▶ [DESCRIPTION OF THE TASK] Transcribe these records exactly, dropping every picture.

▶ [EXERCISE DATA]

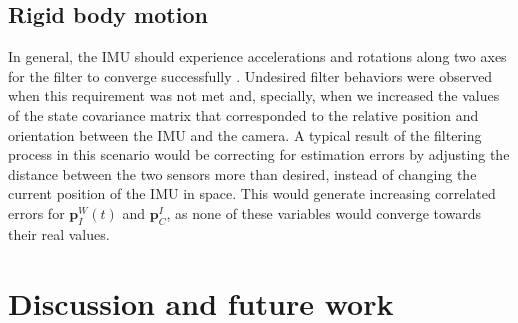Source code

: \documentclass[letterpaper]{article}
\newcommand{\bb}[1]{\mathbf{#1}}
\begin{document}
\subsection{Rigid body motion}

In general, the IMU should experience accelerations and rotations
along two axes for the filter to converge successfully
\cite{2011:kelly:article}. Undesired filter behaviors were observed
when this requirement was not met and, specially, when we increased
the values of the state covariance matrix that corresponded to the
relative position and orientation between the IMU and the camera. 
A typical result of the filtering process in this scenario would be
correcting for estimation errors by adjusting the distance between the
two sensors more than desired, instead of changing the current
position of the IMU in space. This would generate increasing
correlated errors for $\bb{p}_I^W(t)$ and $\bb{p}_C^I$, as none of
these variables would converge towards their real values.


\section{Discussion and future work}




\end{document}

▶ [SOLUTION FOR THIS PROBLEM]
Source code

: \documentclass[letterpaper]{article}
\newcommand{\bb}[1]{\mathbf{#1}}
\begin{document}
\subsection{Rigid body motion}

In general, the IMU should experience accelerations and rotations
along two axes for the filter to converge successfully
\cite{2011:kelly:article}. Undesired filter behaviors were observed
when this requirement was not met and, specially, when we increased
the values of the state covariance matrix that corresponded to the
relative position and orientation between the IMU and the camera. 
A typical result of the filtering process in this scenario would be
correcting for estimation errors by adjusting the distance between the
two sensors more than desired, instead of changing the current
position of the IMU in space. This would generate increasing
correlated errors for $\bb{p}_I^W(t)$ and $\bb{p}_C^I$, as none of
these variables would converge towards their real values.


\section{Discussion and future work}




\end{document}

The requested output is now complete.